It's important to involve kids in your de-cluttering mission. Here's how to deal with five clutter zones in your house

That kitchen drawer
"Take the pizza rolling slicing thing and all those other items you bought for less than Dh20, that you just knew you'd always use and put them in a cardboard box," says Peter Walsh, organisational expert. "Whenever you use one of the items, put it back in the drawer. At the end of the month - with the exception of the turkey baster - whatever is still in the cardboard box you've got to ask yourself, ‘Will I ever use these?'"
The bedroom closet
"We wear 20 per cent of our clothes 80 per cent of the time," Walsh says. Which means the vast majority of your closet is filled with - you guessed it, clutter. Walsh suggests the "reverse clothes hanger trick."

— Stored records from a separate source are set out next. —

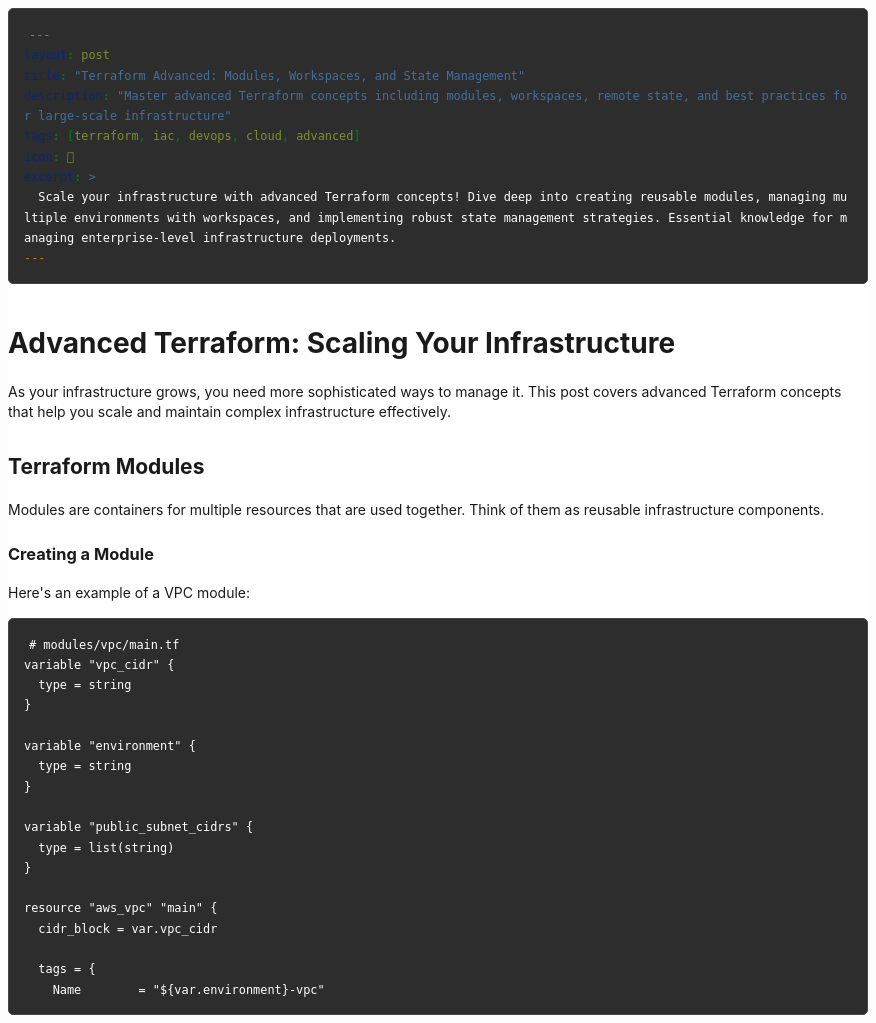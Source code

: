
 ```yaml
---
layout: post
title: "Terraform Advanced: Modules, Workspaces, and State Management"
description: "Master advanced Terraform concepts including modules, workspaces, remote state, and best practices for large-scale infrastructure"
tags: [terraform, iac, devops, cloud, advanced]
icon: 🚀
excerpt: >
  Scale your infrastructure with advanced Terraform concepts! Dive deep into creating reusable modules, managing multiple environments with workspaces, and implementing robust state management strategies. Essential knowledge for managing enterprise-level infrastructure deployments.
---
```


<style>
pre, code {
    background-color: #2d2d2d !important;
    color: #ffffff !important;
}
pre {
    padding: 15px !important;
    border-radius: 5px !important;
    border: 1px solid #444 !important;
}
code {
    padding: 2px 5px !important;
    border-radius: 3px !important;
}
</style>

# Advanced Terraform: Scaling Your Infrastructure

As your infrastructure grows, you need more sophisticated ways to manage it. This post covers advanced Terraform concepts that help you scale and maintain complex infrastructure effectively.

## Terraform Modules

Modules are containers for multiple resources that are used together. Think of them as reusable infrastructure components.

### Creating a Module

Here's an example of a VPC module:

```hcl
# modules/vpc/main.tf
variable "vpc_cidr" {
  type = string
}

variable "environment" {
  type = string
}

variable "public_subnet_cidrs" {
  type = list(string)
}

resource "aws_vpc" "main" {
  cidr_block = var.vpc_cidr
  
  tags = {
    Name        = "${var.environment}-vpc"
```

"Take everything on a clothes hanger and turn it around back-to-front. For the next three to six months - you decide - every time you wear something hang it back the correct way after you launder it. Whatever is still hanging back-to-front, ask yourself: ‘Will I ever wear this item?' It's an efficient, non-traumatic way to see what you wear and what you don't."
Your shoes
"To understand how many shoes you have, you have to release them from captivity," he says. "Find the largest room or hallway in your house and line them up. Every pair of shoes you have. Just the visual of that can often throw people into a coma."
Sort the shoes by type - running shoes, sensible pumps, sandals and so on. Then give yourself a ratio. "Let's say it's ten-to-one. For every ten you keep, get rid of one pair," Walsh says. "five-to-one if you're brave. Three-to-one if you're a true pioneer."
The car
"One: Get in the habit that whenever you fill fuel in the car, in those two minutes you de-clutter and throw out any trash."
"Two: Place cartons for the way back. Whenever the kids bring something into the car - sports gear, book bags - it goes in their carton.
"Whenever you go shopping, put the groceries in the carton. Nobody leaves the car empty-handed when you get home. Everyone has to carry their crate into the house."
The garage
"Divide your garage into clear zones: one area for gardening equipment, one area for holiday decorations, one area for luggage, one area for tools," Walsh says. "Establishing zones is a functional way of keeping the place organised and the volume of stuff in control.
"Say the holiday decorations zone is three shelves that will hold two plastic totes each and that's the limit for holiday decorations. Once they expand beyond six totes, you have to do some purging and discarding."